**Exercise**. Find the string "textbf" in the records. Copy each line that has it.

[[ Input material open ]]

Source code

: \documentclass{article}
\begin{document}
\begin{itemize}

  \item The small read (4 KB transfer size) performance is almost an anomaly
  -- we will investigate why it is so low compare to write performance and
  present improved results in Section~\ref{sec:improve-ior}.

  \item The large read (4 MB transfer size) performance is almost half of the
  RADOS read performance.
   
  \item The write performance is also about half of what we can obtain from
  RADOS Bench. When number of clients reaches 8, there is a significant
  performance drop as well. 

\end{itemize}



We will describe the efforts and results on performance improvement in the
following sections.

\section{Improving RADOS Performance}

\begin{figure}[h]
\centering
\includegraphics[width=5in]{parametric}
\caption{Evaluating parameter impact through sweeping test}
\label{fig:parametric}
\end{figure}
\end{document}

[[ Input material closed ]]
[[ Input material open ]]

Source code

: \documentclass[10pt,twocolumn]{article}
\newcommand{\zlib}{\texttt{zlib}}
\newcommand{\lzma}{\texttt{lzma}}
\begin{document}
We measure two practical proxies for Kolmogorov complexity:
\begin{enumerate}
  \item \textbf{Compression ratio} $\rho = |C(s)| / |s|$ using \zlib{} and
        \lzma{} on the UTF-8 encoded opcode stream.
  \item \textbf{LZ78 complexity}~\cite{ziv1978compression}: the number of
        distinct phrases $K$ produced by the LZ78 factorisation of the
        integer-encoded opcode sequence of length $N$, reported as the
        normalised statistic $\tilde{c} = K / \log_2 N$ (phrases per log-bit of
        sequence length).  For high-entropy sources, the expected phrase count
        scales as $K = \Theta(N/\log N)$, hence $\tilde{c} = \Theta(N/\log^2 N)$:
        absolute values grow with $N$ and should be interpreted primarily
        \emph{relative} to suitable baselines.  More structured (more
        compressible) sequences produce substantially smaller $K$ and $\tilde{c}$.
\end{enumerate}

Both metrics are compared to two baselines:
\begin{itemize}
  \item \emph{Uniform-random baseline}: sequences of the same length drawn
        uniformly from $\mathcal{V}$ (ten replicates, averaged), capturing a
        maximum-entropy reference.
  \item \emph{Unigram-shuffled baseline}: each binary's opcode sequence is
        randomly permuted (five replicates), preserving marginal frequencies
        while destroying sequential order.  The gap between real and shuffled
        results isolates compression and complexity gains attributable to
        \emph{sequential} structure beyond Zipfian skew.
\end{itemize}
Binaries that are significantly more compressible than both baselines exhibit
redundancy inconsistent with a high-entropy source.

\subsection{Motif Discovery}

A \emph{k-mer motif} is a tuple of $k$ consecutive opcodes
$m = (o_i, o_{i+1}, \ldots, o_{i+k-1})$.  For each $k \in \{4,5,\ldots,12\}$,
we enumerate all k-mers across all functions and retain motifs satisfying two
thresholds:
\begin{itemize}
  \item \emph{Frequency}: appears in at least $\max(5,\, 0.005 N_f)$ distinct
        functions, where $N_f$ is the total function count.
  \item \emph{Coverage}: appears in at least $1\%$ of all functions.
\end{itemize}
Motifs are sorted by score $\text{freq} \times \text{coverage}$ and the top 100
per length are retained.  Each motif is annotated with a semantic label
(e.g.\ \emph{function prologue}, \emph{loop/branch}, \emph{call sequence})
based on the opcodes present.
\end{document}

[[ Input material closed ]]

**Completed exercise**.
  \item \textbf{Compression ratio} $\rho = |C(s)| / |s|$ using \zlib{} and
  \item \textbf{LZ78 complexity}~\cite{ziv1978compression}: the number of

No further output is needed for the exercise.